Massachusetts Wrongful Death Laws allow for recovery against people who are negligent, people who cause death by “willful, wanton or reckless” conduct, against common carriers, and against corporations for defective products. In 25 years of practicing law in the Commonwealth of Massachusetts I have seen far too many wrongful death cases.

In all wrongful death cases, the executor or administrator of the estate must be the party bringing the claim and filing the lawsuit on behalf of the family. Therefore, seeking appointment in the Probate Court is a critical first step.
 
Who can recover? Absent a will, there are clear laws as to who can recover against a wrongdoer. If there is a spouse and no children, the spouse recovers. If there is a spouse and one child, the spouse receives one half of the recovery and the child share the other half. If there is a spouse and more than one child, the spouse receives one third of the recovery. Of course, it gets more complicated if there is no spouse or children. To further complicate a wrongful death case, distribution is not necessarily awarded based on the law outlined above; a jury can allocate monetary compensation in any proportion supported by the evidence.
 
Nevertheless, the first step is to prove negligence, or responsibility. Was the defendant negligent in causing the death? When insurance companies and their lawyers are defending the tortfeasor, they put up obstacles at every step of the way. Thus, it is critical that we undertake an investigation as soon as possible.

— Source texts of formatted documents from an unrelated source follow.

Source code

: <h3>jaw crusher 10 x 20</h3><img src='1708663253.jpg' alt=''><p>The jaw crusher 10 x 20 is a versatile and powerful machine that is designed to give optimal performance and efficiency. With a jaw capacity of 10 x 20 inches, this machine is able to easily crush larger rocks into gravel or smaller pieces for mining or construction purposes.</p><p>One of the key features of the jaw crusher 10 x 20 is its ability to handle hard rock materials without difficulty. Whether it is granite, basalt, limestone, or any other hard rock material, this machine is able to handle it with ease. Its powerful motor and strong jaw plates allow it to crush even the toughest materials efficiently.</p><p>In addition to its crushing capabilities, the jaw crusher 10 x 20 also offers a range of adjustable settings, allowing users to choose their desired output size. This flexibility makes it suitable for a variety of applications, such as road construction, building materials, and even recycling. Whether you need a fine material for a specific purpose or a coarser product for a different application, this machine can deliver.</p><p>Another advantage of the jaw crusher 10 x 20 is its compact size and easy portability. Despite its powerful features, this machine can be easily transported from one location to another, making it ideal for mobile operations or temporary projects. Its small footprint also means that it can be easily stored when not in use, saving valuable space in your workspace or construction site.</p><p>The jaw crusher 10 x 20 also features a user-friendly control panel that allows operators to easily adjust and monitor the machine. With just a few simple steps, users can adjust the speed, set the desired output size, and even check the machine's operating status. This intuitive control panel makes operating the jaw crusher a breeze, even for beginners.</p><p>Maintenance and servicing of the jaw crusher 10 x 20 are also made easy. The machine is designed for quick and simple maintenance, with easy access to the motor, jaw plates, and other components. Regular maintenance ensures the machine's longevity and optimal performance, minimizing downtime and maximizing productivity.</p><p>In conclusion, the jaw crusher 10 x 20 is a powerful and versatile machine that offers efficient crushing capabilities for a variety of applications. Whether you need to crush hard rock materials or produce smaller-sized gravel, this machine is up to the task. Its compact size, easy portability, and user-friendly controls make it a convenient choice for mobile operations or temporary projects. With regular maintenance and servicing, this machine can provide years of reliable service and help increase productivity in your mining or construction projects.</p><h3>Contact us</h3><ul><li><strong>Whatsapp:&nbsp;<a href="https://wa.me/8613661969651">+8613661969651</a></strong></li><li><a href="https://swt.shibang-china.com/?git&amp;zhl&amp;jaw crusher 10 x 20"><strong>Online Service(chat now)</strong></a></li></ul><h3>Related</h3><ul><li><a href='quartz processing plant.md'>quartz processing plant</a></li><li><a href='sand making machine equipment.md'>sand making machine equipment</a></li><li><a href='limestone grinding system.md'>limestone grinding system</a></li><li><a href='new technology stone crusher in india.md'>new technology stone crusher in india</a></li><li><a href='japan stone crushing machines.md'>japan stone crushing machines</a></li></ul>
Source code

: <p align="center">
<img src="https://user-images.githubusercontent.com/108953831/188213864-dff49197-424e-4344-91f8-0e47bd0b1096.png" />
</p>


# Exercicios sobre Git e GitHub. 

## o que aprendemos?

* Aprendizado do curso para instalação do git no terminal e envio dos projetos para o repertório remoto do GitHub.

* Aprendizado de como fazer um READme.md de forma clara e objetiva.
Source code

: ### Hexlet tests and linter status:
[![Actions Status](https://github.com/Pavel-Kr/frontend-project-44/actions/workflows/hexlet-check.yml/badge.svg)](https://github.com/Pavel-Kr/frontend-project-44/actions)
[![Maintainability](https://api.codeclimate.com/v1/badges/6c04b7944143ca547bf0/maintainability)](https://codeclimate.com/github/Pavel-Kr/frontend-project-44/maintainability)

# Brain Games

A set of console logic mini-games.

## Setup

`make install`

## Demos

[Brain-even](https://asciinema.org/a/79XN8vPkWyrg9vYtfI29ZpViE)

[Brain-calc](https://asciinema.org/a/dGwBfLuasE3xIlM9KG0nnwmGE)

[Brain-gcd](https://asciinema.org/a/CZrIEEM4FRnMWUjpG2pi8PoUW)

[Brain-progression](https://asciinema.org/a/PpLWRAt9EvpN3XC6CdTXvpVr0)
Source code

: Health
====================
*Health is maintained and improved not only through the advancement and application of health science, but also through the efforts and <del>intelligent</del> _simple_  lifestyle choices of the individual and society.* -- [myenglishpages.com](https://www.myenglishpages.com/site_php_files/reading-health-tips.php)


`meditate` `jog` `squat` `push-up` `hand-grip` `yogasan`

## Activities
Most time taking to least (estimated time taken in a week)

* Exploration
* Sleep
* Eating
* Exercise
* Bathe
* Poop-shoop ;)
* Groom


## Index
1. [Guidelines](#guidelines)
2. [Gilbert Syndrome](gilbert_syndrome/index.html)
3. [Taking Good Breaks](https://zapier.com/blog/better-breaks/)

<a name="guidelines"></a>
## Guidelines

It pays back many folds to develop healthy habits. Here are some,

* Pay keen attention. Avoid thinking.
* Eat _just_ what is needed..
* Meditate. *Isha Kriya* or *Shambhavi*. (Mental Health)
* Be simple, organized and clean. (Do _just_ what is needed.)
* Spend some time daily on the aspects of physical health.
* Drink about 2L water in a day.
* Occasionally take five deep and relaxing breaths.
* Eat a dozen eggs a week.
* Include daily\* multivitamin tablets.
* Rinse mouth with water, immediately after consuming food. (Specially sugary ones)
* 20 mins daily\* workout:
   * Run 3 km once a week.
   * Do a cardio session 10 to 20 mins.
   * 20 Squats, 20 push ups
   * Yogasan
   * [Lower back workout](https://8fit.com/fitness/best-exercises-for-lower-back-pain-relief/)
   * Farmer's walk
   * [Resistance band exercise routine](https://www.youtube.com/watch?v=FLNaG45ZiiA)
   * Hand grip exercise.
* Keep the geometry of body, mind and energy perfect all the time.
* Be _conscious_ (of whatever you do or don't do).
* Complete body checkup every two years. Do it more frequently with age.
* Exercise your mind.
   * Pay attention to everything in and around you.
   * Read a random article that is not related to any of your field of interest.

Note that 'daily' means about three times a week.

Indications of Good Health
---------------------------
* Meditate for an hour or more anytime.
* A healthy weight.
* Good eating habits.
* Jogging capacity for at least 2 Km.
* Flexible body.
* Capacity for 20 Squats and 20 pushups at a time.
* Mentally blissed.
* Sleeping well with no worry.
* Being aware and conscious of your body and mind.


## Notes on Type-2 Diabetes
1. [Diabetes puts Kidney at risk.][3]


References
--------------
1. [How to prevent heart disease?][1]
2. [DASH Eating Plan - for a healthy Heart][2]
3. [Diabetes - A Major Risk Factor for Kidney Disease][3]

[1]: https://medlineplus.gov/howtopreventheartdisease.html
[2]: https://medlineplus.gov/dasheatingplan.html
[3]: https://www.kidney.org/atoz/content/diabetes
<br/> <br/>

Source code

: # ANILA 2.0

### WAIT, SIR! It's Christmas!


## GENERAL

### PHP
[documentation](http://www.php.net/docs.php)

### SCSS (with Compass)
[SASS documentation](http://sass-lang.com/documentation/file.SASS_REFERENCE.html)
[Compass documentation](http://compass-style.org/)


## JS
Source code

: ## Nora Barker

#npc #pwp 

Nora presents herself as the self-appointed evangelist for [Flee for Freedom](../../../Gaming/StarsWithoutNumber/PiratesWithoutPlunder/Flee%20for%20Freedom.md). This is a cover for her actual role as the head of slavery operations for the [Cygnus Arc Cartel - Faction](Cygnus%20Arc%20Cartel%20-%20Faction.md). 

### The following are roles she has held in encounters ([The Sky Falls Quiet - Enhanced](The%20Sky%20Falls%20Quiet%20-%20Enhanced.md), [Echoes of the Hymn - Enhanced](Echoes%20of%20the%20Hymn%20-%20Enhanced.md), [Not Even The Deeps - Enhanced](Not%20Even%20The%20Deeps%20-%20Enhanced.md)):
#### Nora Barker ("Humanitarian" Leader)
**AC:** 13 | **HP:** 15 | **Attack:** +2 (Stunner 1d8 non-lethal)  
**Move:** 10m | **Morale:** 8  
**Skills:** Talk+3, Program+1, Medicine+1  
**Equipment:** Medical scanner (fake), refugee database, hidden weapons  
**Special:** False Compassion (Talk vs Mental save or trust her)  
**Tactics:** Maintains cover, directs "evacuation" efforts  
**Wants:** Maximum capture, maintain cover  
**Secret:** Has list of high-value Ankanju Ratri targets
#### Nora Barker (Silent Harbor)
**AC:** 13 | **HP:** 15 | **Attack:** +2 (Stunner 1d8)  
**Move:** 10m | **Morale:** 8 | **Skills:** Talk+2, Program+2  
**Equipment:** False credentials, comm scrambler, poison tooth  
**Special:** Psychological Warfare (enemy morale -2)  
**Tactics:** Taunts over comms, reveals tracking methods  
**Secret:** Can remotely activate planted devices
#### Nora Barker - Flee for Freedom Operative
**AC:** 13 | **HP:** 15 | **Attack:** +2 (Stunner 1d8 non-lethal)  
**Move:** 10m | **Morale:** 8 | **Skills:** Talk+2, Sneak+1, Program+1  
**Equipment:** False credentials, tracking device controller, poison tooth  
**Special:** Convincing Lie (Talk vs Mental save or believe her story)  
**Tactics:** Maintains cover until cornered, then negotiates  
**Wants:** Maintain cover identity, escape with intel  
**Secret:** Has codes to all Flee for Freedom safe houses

Frequently, an expert is needed to show the jury that the mechanism of injury was negligent by the defendant; such as a motor vehicle accident reconstruction expert. The defense is often based on comparative fault; they argue that the decedent was responsible for a portion of the blame for the accident; the law says that the verdict will be diminished by the percentage of the plaintiff’s negligence – up to 49%.
 
Damages awarded to families of the victims are more complicated than ordinary claims. The beneficiary is entitled to the “fair monetary value of the decedent” to the beneficiaries, which may include the “loss of reasonably expected net income, services, protection, care, assistance, society, companionship, comfort, guidance, counsel and advice.” Experienced personal injury and wrongful death attorneys work with the families to determine each element of the loss. This can be painful, but also cathartic.